Chimamanda Adichie, 41, Acclaimed Nigerian writer is one of those selected as speakers at the Yale’s 2019 Class Day.
Adichie graduated with a Master’s Degree from Yale in African History in 2008.
The Class Day Planning Committee member, Shuyu Song said the writer was selected based on her ability to give a meaningful and memorable address to the class, says Yale Daily News.
“The committee cannot imagine a better speaker to commemorate our four years at Yale than Adichie.
“She is an inspiring global citizen whose words, teaching, and social activism have had an indelible impact on the diaspora and broader contemporary culture,’’ he said.
Most of the Class Day speakers selected in the past have been politicians, including former US secretary of state John Kerry and former US VP Joe Biden, former United Nations Ambassador Samantha Power and Democratic nominee for president in 2016 Hillary Clinton.
Adichie has written bestselling books including “We Should All Be Feminists,” “Americanah” and “The Thing Around Your Neck,” which have been translated into more than thirty languages.
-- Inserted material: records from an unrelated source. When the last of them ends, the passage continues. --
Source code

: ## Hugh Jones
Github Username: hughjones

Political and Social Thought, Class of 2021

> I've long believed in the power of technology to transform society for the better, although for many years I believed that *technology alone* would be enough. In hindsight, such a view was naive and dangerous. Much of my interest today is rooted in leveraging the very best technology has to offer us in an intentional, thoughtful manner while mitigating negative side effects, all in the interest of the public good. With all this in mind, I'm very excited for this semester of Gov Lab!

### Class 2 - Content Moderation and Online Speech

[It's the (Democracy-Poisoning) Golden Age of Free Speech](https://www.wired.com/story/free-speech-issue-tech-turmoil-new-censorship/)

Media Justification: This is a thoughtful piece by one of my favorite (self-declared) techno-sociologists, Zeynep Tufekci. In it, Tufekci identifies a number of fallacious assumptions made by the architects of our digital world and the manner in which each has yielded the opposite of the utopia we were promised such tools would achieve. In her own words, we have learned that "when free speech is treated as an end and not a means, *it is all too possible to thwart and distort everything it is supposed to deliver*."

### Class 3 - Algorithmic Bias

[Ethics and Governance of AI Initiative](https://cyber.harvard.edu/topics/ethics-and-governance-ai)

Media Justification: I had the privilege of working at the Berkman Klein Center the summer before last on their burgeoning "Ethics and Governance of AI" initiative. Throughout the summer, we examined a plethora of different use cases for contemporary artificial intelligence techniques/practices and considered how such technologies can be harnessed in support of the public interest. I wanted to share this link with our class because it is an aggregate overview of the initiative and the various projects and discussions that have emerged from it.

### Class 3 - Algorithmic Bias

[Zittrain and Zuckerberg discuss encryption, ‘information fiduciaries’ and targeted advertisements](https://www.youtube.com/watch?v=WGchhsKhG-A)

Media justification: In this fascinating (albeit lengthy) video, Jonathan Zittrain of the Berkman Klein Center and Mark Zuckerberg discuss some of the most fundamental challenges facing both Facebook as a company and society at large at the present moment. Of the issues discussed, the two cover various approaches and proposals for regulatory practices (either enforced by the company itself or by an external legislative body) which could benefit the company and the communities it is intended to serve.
She published her first collection of stories, “The Thing Around Your Neck,” in 2009, followed by “Americanah,” which was selected as one of the 10 best books of 2013 by The New York Times and in 2017 as the winner of the New York City mayor’s office’s One Book, One New York program.
Adichie’s 2009 TED talk titled “The Danger of a Single Story” garnered upwards of 15 million views, making it one of the top 10 most-viewed TED videos.
She was named one of Time magazine’s 100 Most Influential People in the World in 2015 and one of Fortune Magazine’s World’s 50 Greatest Leaders in 2017.
The writer also received a fellowship from the MacArthur Foundation in 2008, by which she was recognized as “a young writer who illuminates the complexities of human experience in works inspired by events in her native Nigeria.”